Draw a square. Split into four quadrants with a pair of centrally perpendicular lines. Et voila. A 2×2 matrix.

A familiar trope yes, yet the ‘two b/two’ is remarkably durable in the salesroom.

Usually where the vaunted place of desire is top-right; ◳.

Think of the ‘priority matrix’, pitting value against effort. All other flavours of importance against difficulty. Even with echoes of the ‘magic quadrant’ where execution ability contrasts alongside vision breadth.

Longtime marketing blogger Seth Godin thinks so much of the device that his very first post of 2021 featured one.

Plotting each relative sizes for ‘chance of success’ and ‘positive outcome’ among ‘a portfolio of projects’.

Enabling the best guess selection of which projects to now focus on in the new year.

As is typical, where high chance of success meets the big positive outcome.

Projects anywhere else, ought be ditched.

As with any 2×2, you wonder if there’s a selling angle.

For this particular framing, qualification may well show an application.

Your odds of glory can be deal-wide. Whether the whole bid comes home. Positive Outcome the overall long-term profitability.

If that’s too simplistic, then go more specific.

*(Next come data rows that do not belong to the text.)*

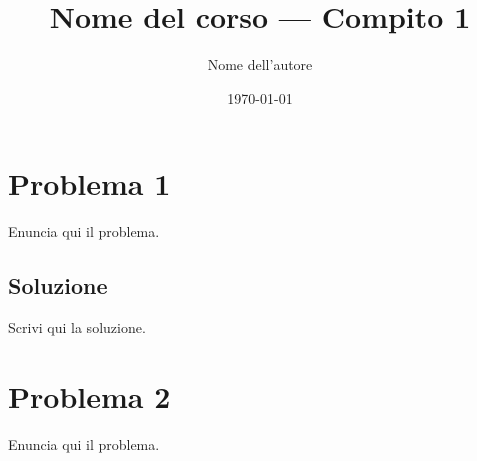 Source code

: \documentclass[11pt]{article}
\title{Nome del corso — Compito 1}
\author{Nome dell'autore}
\date{\today}
\begin{document}
\maketitle

\section*{Problema 1}
Enuncia qui il problema.

\subsection*{Soluzione}
Scrivi qui la soluzione.

\section*{Problema 2}
Enuncia qui il problema.
\end{document}
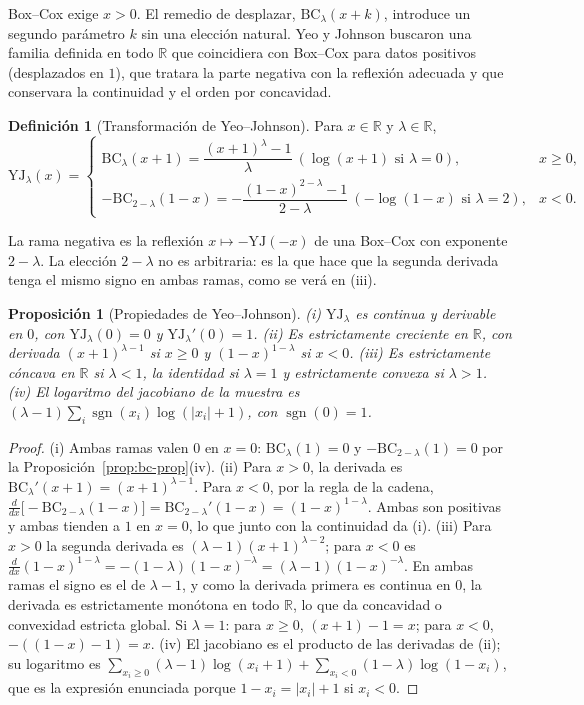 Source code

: \documentclass[11pt]{article}
\newtheorem{proposicion}[teorema]{Proposición}
\theoremstyle{definition}
\newtheorem{definicion}[teorema]{Definición}
\theoremstyle{remark}
\newcommand{\R}{\mathbb{R}}
\DeclareMathOperator{\sgn}{sgn}
\newcommand{\BC}{\mathrm{BC}}
\newcommand{\YJ}{\mathrm{YJ}}
\newcommand{\abs}[1]{\left\lvert #1\right\rvert}
\begin{document}
\noindent Box--Cox exige $x>0$. El remedio de desplazar, $\BC_\lambda(x+k)$, introduce un segundo parámetro $k$ sin una elección natural. Yeo y Johnson buscaron una familia definida en todo $\R$ que coincidiera con Box--Cox para datos positivos (desplazados en $1$), que tratara la parte negativa con la reflexión adecuada y que conservara la continuidad y el orden por concavidad.

\begin{definicion}[Transformación de Yeo--Johnson]\label{def:yj}
\noindent Para $x\in\R$ y $\lambda\in\R$,
\[
\YJ_\lambda(x)=\begin{cases}\BC_\lambda(x+1)=\dfrac{(x+1)^\lambda-1}{\lambda}\ (\log(x+1)\text{ si }\lambda=0),&x\ge0,\\[3mm]
-\BC_{2-\lambda}(1-x)=-\dfrac{(1-x)^{2-\lambda}-1}{2-\lambda}\ (-\log(1-x)\text{ si }\lambda=2),&x<0.\end{cases}
\]
\end{definicion}

\noindent La rama negativa es la reflexión $x\mapsto-\YJ(-x)$ de una Box--Cox con exponente $2-\lambda$. La elección $2-\lambda$ no es arbitraria: es la que hace que la segunda derivada tenga el mismo signo en ambas ramas, como se verá en (iii).

\begin{proposicion}[Propiedades de Yeo--Johnson]\label{prop:yj}
\noindent (i) $\YJ_\lambda$ es continua y derivable en $0$, con $\YJ_\lambda(0)=0$ y $\YJ_\lambda'(0)=1$. (ii) Es estrictamente creciente en $\R$, con derivada $(x+1)^{\lambda-1}$ si $x\ge0$ y $(1-x)^{1-\lambda}$ si $x<0$. (iii) Es estrictamente cóncava en $\R$ si $\lambda<1$, la identidad si $\lambda=1$ y estrictamente convexa si $\lambda>1$. (iv) El logaritmo del jacobiano de la muestra es $(\lambda-1)\sum_i\sgn(x_i)\log(\abs{x_i}+1)$, con $\sgn(0)=1$.
\end{proposicion}
\begin{proof}
\noindent (i) Ambas ramas valen $0$ en $x=0$: $\BC_\lambda(1)=0$ y $-\BC_{2-\lambda}(1)=0$ por la Proposición~\ref{prop:bc-prop}(iv). (ii) Para $x>0$, la derivada es $\BC_\lambda'(x+1)=(x+1)^{\lambda-1}$. Para $x<0$, por la regla de la cadena, $\frac{d}{dx}\big[-\BC_{2-\lambda}(1-x)\big]=\BC_{2-\lambda}'(1-x)=(1-x)^{1-\lambda}$. Ambas son positivas y ambas tienden a $1$ en $x=0$, lo que junto con la continuidad da (i). (iii) Para $x>0$ la segunda derivada es $(\lambda-1)(x+1)^{\lambda-2}$; para $x<0$ es $\frac{d}{dx}(1-x)^{1-\lambda}=-(1-\lambda)(1-x)^{-\lambda}=(\lambda-1)(1-x)^{-\lambda}$. En ambas ramas el signo es el de $\lambda-1$, y como la derivada primera es continua en $0$, la derivada es estrictamente monótona en todo $\R$, lo que da concavidad o convexidad estricta global. Si $\lambda=1$: para $x\ge0$, $(x+1)-1=x$; para $x<0$, $-((1-x)-1)=x$. (iv) El jacobiano es el producto de las derivadas de (ii); su logaritmo es $\sum_{x_i\ge0}(\lambda-1)\log(x_i+1)+\sum_{x_i<0}(1-\lambda)\log(1-x_i)$, que es la expresión enunciada porque $1-x_i=\abs{x_i}+1$ si $x_i<0$.
\end{proof}
\end{document}
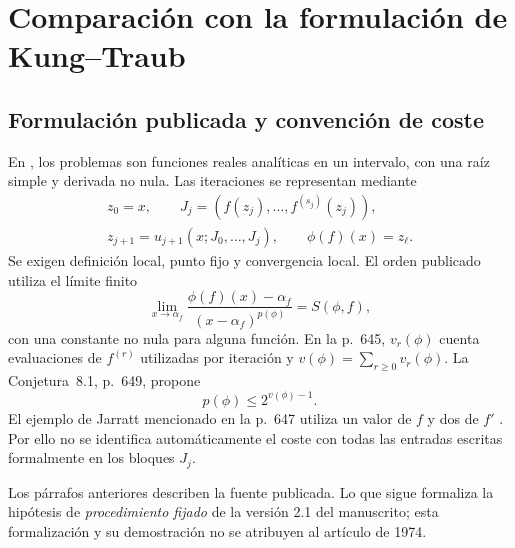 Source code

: \documentclass[11pt,a4paper]{article}
\numberwithin{equation}{section}
\theoremstyle{definition}
\theoremstyle{remark}
\begin{document}
\clearpage
\section{Comparación con la formulación de Kung--Traub}\label{sec:KT}

\subsection{Formulación publicada y convención de coste}
En \cite[Sec.~2, p.~644]{KT}, los problemas son funciones reales analíticas en un intervalo, con una raíz simple y derivada no nula. Las iteraciones se representan mediante
\begin{equation}\label{eq:KTscheme}
\begin{gathered}
z_0=x,\qquad
J_j=(f(z_j),\ldots,f^{(s_j)}(z_j)),\\
z_{j+1}=u_{j+1}(x;J_0,\ldots,J_j),\qquad
\phi(f)(x)=z_\ell.
\end{gathered}
\end{equation}
Se exigen definición local, punto fijo y convergencia local. El orden publicado utiliza el límite finito
\begin{equation}\label{eq:KTorder}
\lim_{x\to\alpha_f}
\frac{\phi(f)(x)-\alpha_f}{(x-\alpha_f)^{p(\phi)}}
=S(\phi,f),
\end{equation}
con una constante no nula para alguna función. En la p.~645, $v_r(\phi)$ cuenta evaluaciones de $f^{(r)}$ utilizadas por iteración y $v(\phi)=\sum_{r\ge0}v_r(\phi)$. La Conjetura~8.1, p.~649, propone
\begin{equation}\label{eq:KTconj}
p(\phi)\le2^{v(\phi)-1}.
\end{equation}
El ejemplo de Jarratt mencionado en la p.~647 utiliza un valor de $f$ y dos de $f'$ \cite{KT}. Por ello no se identifica automáticamente el coste con todas las entradas escritas formalmente en los bloques $J_j$.

Los párrafos anteriores describen la fuente publicada. Lo que sigue formaliza la hipótesis de \emph{procedimiento fijado} de la versión 2.1 del manuscrito; esta formalización y su demostración no se atribuyen al artículo de 1974.
\end{document}
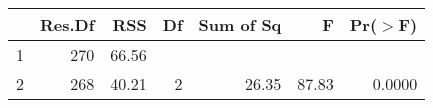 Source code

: \begin{table}[ht]
\centering
\begin{tabular}{lrrrrrr}
  \hline
 & Res.Df & RSS & Df & Sum of Sq & F & Pr($>$F) \\ 
  \hline
1 & 270 & 66.56 &  &  &  &  \\ 
  2 & 268 & 40.21 & 2 & 26.35 & 87.83 & 0.0000 \\ 
   \hline
\end{tabular}
\end{table}
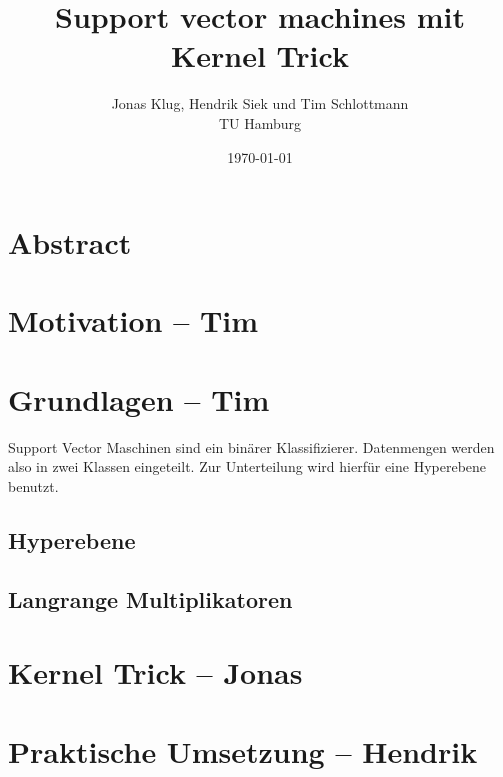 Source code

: \documentclass[10pt,a4paper]{scrartcl}
\title{Support vector machines mit Kernel Trick}
\author{Jonas Klug, Hendrik Siek und Tim Schlottmann \\ TU Hamburg }
\date{\today}
\begin{document}
    \maketitle

    \section{Abstract}

    \section{Motivation -- Tim}

    \section{Grundlagen -- Tim}
        Support Vector Maschinen sind ein binärer Klassifizierer. Datenmengen werden also in zwei Klassen eingeteilt. Zur Unterteilung wird hierfür eine Hyperebene benutzt.
        
        \subsection{Hyperebene}

        \subsection{Langrange Multiplikatoren}

    \section{Kernel Trick -- Jonas}

    \section{Praktische Umsetzung -- Hendrik}
\end{document}
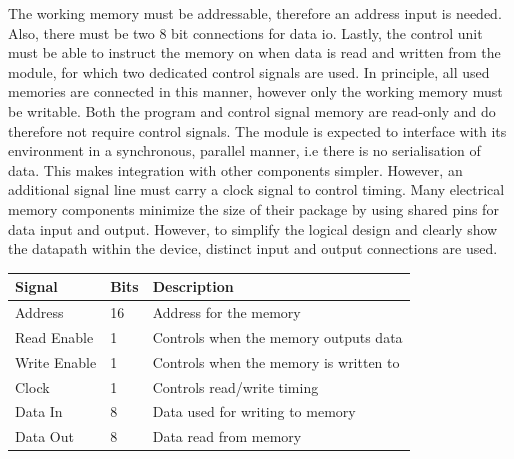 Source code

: The working memory must be addressable, therefore an address input is needed. Also, there must be two 8 bit connections for data \ac{io}. Lastly, the control unit must be able to instruct the memory on when data is read and written from the module, for which two dedicated control signals are used. In principle, all used memories are connected in this manner, however only the working memory must be writable. Both the program and control signal memory are read-only and do therefore not require control signals. The module is expected to interface with its environment in a synchronous, parallel manner, i.e there is no serialisation of data. This makes integration with other components simpler. However, an additional signal line must carry a clock signal to control timing. Many electrical memory components minimize the size of their package by using shared pins for data input and output. However, to simplify the logical design and clearly show the datapath within the device, distinct input and output connections are used.

\begin{table}[H]
    \centering
    \begin{tabular}{|l|l|l|} 
        \hline
        \textbf{\textbf{Signal}} & \textbf{Bits} & \textbf{Description}                    \\ 
        \hline
        Address                  & 16            & Address for the memory                  \\ 
        \hline
        Read Enable              & 1             & Controls when the memory outputs data   \\ 
        \hline
        Write Enable             & 1             & Controls when the memory is written to  \\ 
        \hline
        Clock                    & 1             & Controls read/write timing              \\ 
        \hline
        Data In                  & 8             & Data used for writing to memory         \\ 
        \hline
        Data Out                 & 8             & Data read from memory                   \\
        \hline
    \end{tabular}
\end{table}
\caption{Input and output signals of a memory unit. Only working memory requires read-enable, write-enable and clock lines.}
\label{tab:implementation_logical_memory_io}

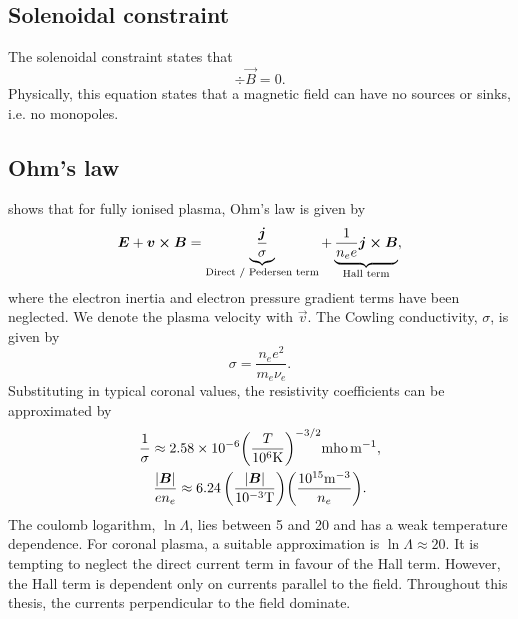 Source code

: 
\subsection{Solenoidal constraint}

The solenoidal constraint states that
\begin{equation}
    \div{\vec{B}}=0.
\end{equation}
Physically, this equation states that a magnetic field can have no sources or sinks, i.e. no monopoles.

\subsection{Ohm's law}
\label{sec:ohms_law}

\citet{Priest2014} shows that for fully ionised plasma, Ohm's law is given by
\begin{equation}
    \label{eq:ohms_law}
    \vec{E}+\vec{v}\cross\vec{B}=\underbrace{\frac{\vec{j}}{\sigma}}_{\text{Direct / Pedersen term}}+\underbrace{\frac{1}{n_ee}\vec{j}\cross\vec{B}}_{\text{Hall term}},
\end{equation}
where the electron inertia and electron pressure gradient terms have been neglected. We denote the plasma velocity with $\vec{v}$. The Cowling conductivity, $\sigma$, is given by
\begin{equation}
    \sigma = \frac{n_ee^2}{m_e\nu_e}.
\end{equation}
Substituting in typical coronal values, the resistivity coefficients can be approximated by
\begin{gather}
    \frac{1}{\sigma}\approx2.58\times10^{-6}\qty(\frac{T}{10^6\si{.K}})^{-3/2}\si{.mho.m^{-1}},  \\
    \frac{\abs{\vec{B}}}{en_e}\approx6.24\,\qty(\frac{\abs{\vec{B}}}{10^{-3}\si{.T}})\qty(\frac{10^{15}\si{.m^{-3}}}{n_e}).
\end{gather}
The coulomb logarithm, $\ln\Lambda$, lies between 5 and 20 and has a weak temperature dependence. For coronal plasma, a suitable approximation is $\ln\Lambda\approx20$. It is tempting to neglect the direct current term in favour of the Hall term. However, the Hall term is dependent only on currents parallel to the field. Throughout this thesis, the currents perpendicular to the field dominate.

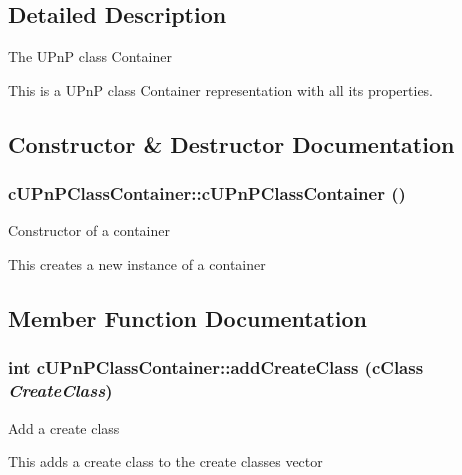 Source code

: \subsection{Detailed Description}
The UPnP class Container

This is a UPnP class Container representation with all its properties. 

\subsection{Constructor \& Destructor Documentation}
\hypertarget{classcUPnPClassContainer_e485882089f12f383ddbea26e186d851}{
\subsubsection[{cUPnPClassContainer}]{\setlength{\rightskip}{0pt plus 5cm}cUPnPClassContainer::cUPnPClassContainer ()}}
\label{classcUPnPClassContainer_e485882089f12f383ddbea26e186d851}


Constructor of a container

This creates a new instance of a container 

\subsection{Member Function Documentation}
\hypertarget{classcUPnPClassContainer_55613e5fa7019137aa818036e91a0811}{
\subsubsection[{addCreateClass}]{\setlength{\rightskip}{0pt plus 5cm}int cUPnPClassContainer::addCreateClass ({\bf cClass} {\em CreateClass})}}
\label{classcUPnPClassContainer_55613e5fa7019137aa818036e91a0811}


Add a create class

This adds a create class to the create classes vector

What about for incumbent replacement ambitions? What are the chances of your target client switching, and will the time and effort and cost of sale be worthwhile in the long-run?

Or even go granular.

For an individual element of your sales process. What are the likelihoods an activity will move you forward, set against how much it might truly distinguish you from competing alternatives?